(EXERCISE AIM)
Among the entries below, take the line with "Remove a server" and the line with "Remove all server", and output them and every line between them exactly, with nothing else.

(MATERIAL SUPPLIED)
----------------

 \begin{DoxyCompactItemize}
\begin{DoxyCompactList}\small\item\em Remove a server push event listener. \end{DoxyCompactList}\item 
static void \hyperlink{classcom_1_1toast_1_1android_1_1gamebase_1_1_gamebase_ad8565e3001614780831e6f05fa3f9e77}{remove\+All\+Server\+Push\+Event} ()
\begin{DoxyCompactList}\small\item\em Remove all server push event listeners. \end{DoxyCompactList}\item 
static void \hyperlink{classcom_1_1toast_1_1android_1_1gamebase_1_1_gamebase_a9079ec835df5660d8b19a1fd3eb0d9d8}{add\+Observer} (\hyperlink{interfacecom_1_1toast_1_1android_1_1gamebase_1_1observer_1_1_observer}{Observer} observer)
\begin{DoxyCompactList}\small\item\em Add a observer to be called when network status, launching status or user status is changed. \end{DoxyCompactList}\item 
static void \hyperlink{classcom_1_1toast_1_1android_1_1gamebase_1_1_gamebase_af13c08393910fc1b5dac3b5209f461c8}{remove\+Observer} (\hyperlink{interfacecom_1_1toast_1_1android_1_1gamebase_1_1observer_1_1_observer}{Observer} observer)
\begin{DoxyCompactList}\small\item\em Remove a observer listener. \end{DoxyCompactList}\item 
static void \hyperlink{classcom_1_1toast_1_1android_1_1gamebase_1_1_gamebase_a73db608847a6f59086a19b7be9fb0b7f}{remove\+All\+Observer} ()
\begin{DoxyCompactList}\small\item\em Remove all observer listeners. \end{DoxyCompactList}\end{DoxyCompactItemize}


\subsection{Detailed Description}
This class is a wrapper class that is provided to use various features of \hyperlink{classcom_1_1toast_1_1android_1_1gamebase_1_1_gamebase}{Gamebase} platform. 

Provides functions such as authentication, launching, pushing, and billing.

----------------

(ANSWER SECTION)
\begin{DoxyCompactList}\small\item\em Remove a server push event listener. \end{DoxyCompactList}\item 
static void \hyperlink{classcom_1_1toast_1_1android_1_1gamebase_1_1_gamebase_ad8565e3001614780831e6f05fa3f9e77}{remove\+All\+Server\+Push\+Event} ()
\begin{DoxyCompactList}\small\item\em Remove all server push event listeners. \end{DoxyCompactList}\item 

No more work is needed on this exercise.